Denn das Landgericht wollte diese Punkte schon bei der Eröffnung des Verfahrens aus der Anklage streichen. Daraus wurde zwar nichts, weil das Oberlandesgericht Karlsruhe im Juni eine Verhandlung über den Gesamtkomplex anordnete, freilich aus rein prozessualen Gründen. Faktisch ist das Landgericht nicht gehindert, an seiner ursprünglichen Position festzuhalten. Die Regierungsmitglieder, so war der Eröffnungsbeschluss zu verstehen, sollten als Repräsentanten ihres Landes in der Ehrenloge sitzen - und nicht als Bakschischempfänger.

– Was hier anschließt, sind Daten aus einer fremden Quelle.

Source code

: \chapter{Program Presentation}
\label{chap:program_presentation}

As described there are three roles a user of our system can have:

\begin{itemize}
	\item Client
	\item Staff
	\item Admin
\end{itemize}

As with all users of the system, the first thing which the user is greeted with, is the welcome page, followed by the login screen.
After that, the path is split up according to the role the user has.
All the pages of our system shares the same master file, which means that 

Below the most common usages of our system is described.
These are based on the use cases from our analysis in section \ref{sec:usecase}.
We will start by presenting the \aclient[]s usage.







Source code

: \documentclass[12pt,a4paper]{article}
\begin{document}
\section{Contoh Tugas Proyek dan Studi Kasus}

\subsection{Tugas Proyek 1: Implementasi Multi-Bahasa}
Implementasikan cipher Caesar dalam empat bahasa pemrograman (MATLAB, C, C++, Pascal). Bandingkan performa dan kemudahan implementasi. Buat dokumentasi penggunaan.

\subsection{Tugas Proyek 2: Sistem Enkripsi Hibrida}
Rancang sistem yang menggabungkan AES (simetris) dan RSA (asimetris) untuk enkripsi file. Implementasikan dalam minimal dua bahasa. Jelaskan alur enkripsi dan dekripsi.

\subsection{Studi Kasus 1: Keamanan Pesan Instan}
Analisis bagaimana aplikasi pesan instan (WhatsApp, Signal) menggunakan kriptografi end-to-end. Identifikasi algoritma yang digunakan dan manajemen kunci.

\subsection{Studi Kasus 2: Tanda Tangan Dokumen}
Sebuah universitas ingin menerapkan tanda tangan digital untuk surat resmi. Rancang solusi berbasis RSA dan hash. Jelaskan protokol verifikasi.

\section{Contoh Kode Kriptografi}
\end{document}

Damit schnurrt der Fall praktisch auf einen einzigen Namen zusammen: Matthias Machnig (SPD), Staatssekretär im Bundesumweltministerium, der bisher prominenteste Zeuge im Prozess. Auch er gehörte zu denen, die einen Ticket-Gutschein im Weihnachtskuvert fanden. Nun ist zwar der Staatssekretär als Vertreter des Ministers irgendwie auch Repräsentant seiner Regierung. Dennoch wird das Landgericht prüfen: Wurde Machnig nicht doch vor allem deshalb eingeladen, weil sich der Konzern den Mann in der energiepolitischen Schlüsselposition gewogen halten wollte?
Juristen nennen so etwas "Klimapflege". Und die ist strafbar, seit im Jahr 1997 das Korruptionsstrafrecht entscheidend verschärft wurde. Mussten die Gerichte früher nachweisen, dass der großzügige Spender behördliche Entscheidungen regelrecht "gekauft" hat, lassen die neuen Vorschriften für Großzügigkeiten gegenüber Politikern oder anderen "Amtsträgern" sehr viel weniger Raum. Die generöse Reiseeinladung oder die erkleckliche "Aufwandsentschädigung" für den "Gedankenaustausch" kann auch dann strafbar sein, wenn von einer Gegenleistung nicht die Rede war. Jedenfalls dann, wenn der "dienstliche Bezug" des Geschenks augenzwinkernd für alle Beteiligten klar ist.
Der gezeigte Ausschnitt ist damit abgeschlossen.